Copy all the entries below exactly, but not the pictures.

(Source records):
================

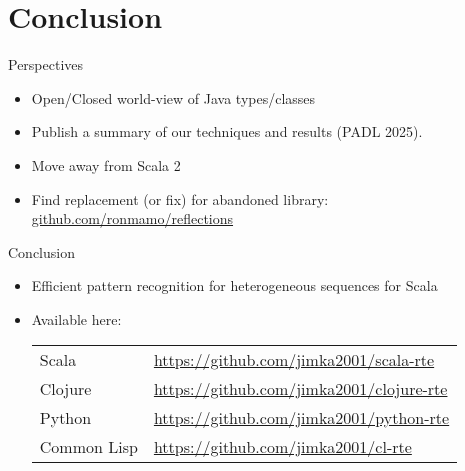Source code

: \section{Conclusion}


\begin{frame}{Perspectives}
  \begin{itemize}
  \item Open/Closed world-view of Java types/classes
  \item Publish a summary of our techniques and results (PADL 2025).
  \item Move away from Scala 2
  \item Find replacement (or fix) for abandoned library:   \url{github.com/ronmamo/reflections}
  \end{itemize}
\end{frame}

\begin{frame}{Conclusion}
  \begin{itemize}
  \item Efficient pattern recognition for heterogeneous sequences for Scala
  \item Available here:

    \medskip
    
    \begin{tabular}{ll}
    Scala & \url{https://github.com/jimka2001/scala-rte}\\
    Clojure & \url{https://github.com/jimka2001/clojure-rte}\\
    Python & \url{https://github.com/jimka2001/python-rte}\\
    Common Lisp & \url{https://github.com/jimka2001/cl-rte}    
  \end{tabular}
  \end{itemize}
\end{frame}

================

(Answer box):
Source code

: \section{Conclusion}


\begin{frame}{Perspectives}
  \begin{itemize}
  \item Open/Closed world-view of Java types/classes
  \item Publish a summary of our techniques and results (PADL 2025).
  \item Move away from Scala 2
  \item Find replacement (or fix) for abandoned library:   \url{github.com/ronmamo/reflections}
  \end{itemize}
\end{frame}

\begin{frame}{Conclusion}
  \begin{itemize}
  \item Efficient pattern recognition for heterogeneous sequences for Scala
  \item Available here:

    \medskip
    
    \begin{tabular}{ll}
    Scala & \url{https://github.com/jimka2001/scala-rte}\\
    Clojure & \url{https://github.com/jimka2001/clojure-rte}\\
    Python & \url{https://github.com/jimka2001/python-rte}\\
    Common Lisp & \url{https://github.com/jimka2001/cl-rte}    
  \end{tabular}
  \end{itemize}
\end{frame}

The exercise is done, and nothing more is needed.